> [What to produce]: The word "even" marks the lines to find; copy every such line from the data below.

--

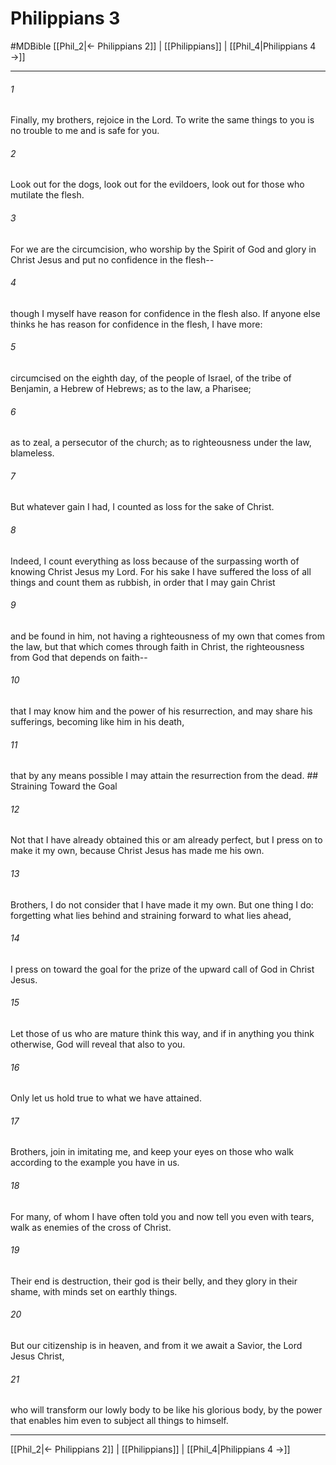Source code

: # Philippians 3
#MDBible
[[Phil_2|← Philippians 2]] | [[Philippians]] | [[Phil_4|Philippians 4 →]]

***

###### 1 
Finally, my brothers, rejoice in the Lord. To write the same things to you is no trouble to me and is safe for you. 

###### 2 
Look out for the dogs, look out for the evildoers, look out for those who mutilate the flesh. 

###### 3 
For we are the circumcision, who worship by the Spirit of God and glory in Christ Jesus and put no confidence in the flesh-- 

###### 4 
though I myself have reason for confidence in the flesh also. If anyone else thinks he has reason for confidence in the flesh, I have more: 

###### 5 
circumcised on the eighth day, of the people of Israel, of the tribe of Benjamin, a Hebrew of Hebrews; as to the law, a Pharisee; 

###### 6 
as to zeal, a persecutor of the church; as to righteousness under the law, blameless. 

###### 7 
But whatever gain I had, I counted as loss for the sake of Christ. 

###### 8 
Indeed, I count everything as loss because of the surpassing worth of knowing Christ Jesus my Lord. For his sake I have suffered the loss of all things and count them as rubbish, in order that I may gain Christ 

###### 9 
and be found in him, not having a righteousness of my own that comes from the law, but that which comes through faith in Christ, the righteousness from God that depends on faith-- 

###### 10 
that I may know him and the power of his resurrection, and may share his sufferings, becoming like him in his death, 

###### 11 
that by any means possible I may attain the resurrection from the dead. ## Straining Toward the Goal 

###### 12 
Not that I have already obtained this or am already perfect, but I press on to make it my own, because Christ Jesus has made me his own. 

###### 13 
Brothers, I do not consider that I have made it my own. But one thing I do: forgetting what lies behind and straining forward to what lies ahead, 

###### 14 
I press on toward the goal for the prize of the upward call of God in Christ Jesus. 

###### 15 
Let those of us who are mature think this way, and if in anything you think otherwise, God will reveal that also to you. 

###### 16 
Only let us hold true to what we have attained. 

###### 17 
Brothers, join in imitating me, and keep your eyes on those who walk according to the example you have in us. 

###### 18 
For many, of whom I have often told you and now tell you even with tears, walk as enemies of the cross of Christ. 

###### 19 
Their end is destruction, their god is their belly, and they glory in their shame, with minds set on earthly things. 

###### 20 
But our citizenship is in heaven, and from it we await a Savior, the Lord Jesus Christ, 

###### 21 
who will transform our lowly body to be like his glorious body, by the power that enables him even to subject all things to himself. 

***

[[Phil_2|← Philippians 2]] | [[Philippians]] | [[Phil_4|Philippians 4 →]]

--

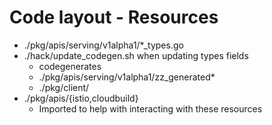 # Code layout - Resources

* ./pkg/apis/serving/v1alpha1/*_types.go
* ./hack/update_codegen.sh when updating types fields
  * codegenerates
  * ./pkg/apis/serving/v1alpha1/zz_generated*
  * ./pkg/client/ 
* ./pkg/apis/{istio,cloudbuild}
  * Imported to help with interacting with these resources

--

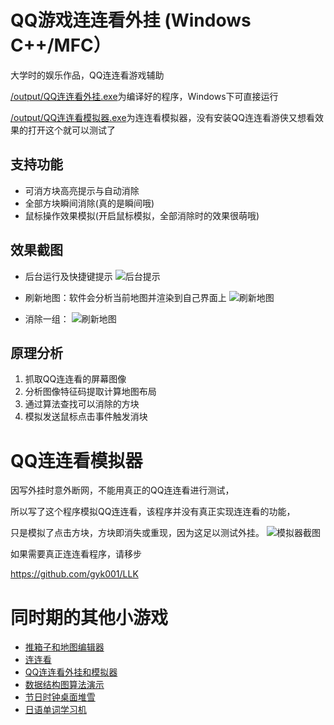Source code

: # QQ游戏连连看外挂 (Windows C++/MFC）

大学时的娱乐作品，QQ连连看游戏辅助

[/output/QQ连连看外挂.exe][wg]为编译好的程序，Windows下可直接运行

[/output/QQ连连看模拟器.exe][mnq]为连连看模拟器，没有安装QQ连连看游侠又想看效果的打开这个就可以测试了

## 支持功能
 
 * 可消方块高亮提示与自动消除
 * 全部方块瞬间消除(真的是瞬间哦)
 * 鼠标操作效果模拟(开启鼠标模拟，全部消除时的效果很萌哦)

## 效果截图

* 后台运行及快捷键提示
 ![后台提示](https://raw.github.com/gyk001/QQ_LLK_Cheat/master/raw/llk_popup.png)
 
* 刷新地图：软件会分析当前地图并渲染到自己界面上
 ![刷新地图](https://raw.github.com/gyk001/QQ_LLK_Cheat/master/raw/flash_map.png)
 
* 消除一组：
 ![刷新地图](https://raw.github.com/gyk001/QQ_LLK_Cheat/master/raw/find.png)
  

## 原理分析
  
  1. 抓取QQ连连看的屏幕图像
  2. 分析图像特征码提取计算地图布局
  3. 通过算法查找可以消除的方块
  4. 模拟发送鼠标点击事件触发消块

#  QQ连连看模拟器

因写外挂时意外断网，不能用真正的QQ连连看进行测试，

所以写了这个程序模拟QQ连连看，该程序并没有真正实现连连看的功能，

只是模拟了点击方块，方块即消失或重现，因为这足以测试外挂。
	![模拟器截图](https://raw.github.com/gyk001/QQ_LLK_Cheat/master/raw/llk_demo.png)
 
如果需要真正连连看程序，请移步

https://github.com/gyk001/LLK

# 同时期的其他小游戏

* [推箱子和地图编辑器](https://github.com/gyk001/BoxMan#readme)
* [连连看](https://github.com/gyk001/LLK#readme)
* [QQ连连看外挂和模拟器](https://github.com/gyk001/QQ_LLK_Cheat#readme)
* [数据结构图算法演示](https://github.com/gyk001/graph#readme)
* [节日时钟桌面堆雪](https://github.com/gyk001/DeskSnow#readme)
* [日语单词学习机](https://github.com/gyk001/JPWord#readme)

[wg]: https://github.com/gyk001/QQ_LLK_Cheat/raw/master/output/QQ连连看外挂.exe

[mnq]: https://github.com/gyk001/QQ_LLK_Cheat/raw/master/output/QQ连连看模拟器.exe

--

> [Solution]:
For many, of whom I have often told you and now tell you even with tears, walk as enemies of the cross of Christ. 
who will transform our lowly body to be like his glorious body, by the power that enables him even to subject all things to himself. 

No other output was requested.